EXTRACTED RECORDS -
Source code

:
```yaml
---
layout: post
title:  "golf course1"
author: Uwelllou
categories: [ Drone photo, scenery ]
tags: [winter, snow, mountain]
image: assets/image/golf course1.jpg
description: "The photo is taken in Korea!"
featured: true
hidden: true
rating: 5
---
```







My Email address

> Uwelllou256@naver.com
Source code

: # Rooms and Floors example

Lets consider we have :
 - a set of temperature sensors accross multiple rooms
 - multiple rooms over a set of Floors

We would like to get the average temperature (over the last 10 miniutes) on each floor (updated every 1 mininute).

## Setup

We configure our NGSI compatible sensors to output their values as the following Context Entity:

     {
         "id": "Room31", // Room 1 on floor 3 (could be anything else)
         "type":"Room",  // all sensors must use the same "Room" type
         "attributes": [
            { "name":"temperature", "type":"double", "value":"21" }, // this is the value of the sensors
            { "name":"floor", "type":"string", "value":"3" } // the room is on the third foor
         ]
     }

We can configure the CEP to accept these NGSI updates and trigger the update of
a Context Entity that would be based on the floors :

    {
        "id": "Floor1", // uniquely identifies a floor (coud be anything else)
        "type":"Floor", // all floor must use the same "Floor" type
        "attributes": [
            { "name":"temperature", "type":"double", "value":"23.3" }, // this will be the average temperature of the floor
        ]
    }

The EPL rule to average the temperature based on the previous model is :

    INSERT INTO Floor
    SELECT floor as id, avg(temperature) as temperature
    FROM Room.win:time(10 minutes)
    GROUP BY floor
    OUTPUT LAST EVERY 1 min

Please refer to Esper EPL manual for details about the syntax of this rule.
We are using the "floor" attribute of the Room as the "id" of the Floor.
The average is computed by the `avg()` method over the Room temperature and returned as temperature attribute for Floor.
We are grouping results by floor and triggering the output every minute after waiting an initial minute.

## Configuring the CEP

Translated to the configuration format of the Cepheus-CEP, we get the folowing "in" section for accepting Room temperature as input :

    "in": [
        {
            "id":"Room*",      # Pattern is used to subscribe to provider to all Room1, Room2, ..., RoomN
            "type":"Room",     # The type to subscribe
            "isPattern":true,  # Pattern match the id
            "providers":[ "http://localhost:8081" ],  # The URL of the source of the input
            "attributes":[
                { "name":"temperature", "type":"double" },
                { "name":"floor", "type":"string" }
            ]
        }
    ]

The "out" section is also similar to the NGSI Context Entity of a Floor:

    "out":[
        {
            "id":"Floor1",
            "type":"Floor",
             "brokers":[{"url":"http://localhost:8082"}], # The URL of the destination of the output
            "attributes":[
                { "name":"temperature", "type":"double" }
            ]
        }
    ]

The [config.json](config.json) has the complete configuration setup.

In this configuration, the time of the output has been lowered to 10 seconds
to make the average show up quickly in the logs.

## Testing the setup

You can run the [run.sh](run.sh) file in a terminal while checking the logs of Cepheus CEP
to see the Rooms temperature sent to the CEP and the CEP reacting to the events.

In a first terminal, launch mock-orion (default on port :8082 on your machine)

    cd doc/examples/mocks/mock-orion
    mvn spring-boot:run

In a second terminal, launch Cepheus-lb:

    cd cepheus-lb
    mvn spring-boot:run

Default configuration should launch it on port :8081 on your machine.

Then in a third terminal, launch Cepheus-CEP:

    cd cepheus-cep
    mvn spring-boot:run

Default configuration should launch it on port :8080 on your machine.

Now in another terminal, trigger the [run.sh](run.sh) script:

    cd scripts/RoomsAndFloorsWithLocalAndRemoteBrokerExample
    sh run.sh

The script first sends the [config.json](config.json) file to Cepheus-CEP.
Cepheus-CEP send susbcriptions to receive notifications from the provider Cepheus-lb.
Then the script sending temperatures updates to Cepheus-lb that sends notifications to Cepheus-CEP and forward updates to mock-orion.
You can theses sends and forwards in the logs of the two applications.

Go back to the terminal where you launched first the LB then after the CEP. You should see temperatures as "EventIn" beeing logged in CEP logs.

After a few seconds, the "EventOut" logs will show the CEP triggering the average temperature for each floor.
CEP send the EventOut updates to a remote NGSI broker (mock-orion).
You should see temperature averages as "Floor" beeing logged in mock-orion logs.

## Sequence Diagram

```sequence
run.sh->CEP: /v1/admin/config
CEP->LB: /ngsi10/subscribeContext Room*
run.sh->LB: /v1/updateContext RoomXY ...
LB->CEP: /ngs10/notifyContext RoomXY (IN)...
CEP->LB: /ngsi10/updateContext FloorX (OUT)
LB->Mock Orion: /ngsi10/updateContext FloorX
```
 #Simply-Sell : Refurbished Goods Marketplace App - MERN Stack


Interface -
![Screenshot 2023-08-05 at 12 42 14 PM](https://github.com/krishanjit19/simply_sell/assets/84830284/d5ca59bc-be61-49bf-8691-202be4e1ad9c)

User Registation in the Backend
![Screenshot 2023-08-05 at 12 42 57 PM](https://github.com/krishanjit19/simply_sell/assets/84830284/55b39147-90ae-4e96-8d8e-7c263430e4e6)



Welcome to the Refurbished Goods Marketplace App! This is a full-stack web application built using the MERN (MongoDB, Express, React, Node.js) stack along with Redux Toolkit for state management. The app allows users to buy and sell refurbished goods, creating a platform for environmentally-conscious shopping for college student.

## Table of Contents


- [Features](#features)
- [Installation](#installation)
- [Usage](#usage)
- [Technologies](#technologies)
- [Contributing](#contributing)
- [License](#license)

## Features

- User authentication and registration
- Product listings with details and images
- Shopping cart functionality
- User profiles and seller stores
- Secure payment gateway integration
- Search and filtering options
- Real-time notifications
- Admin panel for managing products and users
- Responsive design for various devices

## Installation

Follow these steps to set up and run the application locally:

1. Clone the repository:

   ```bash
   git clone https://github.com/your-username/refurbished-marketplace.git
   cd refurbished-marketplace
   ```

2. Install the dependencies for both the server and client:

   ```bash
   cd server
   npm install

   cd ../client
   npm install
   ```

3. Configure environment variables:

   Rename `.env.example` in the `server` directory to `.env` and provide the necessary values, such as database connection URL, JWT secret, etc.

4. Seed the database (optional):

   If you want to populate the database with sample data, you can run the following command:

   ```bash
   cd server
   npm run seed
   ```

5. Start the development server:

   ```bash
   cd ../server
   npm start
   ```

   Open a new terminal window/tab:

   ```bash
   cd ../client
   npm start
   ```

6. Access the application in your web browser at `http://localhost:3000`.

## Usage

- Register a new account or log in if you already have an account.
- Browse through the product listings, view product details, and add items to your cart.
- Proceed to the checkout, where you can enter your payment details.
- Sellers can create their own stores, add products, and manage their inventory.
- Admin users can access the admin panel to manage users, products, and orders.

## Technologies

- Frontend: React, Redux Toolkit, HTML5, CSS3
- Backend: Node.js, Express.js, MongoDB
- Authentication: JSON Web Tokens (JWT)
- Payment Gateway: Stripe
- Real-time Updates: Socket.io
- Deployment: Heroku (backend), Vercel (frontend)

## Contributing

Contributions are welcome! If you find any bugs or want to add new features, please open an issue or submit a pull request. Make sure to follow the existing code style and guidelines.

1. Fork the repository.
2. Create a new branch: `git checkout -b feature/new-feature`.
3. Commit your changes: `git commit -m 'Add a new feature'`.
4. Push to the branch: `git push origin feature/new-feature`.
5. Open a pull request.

YOUR INSTRUCTIONS - All lines holding the word "assets" must be found in the listing and copied.

WRITTEN RESPONSE -
image: assets/image/golf course1.jpg
![Screenshot 2023-08-05 at 12 42 14 PM](https://github.com/krishanjit19/simply_sell/assets/84830284/d5ca59bc-be61-49bf-8691-202be4e1ad9c)
![Screenshot 2023-08-05 at 12 42 57 PM](https://github.com/krishanjit19/simply_sell/assets/84830284/55b39147-90ae-4e96-8d8e-7c263430e4e6)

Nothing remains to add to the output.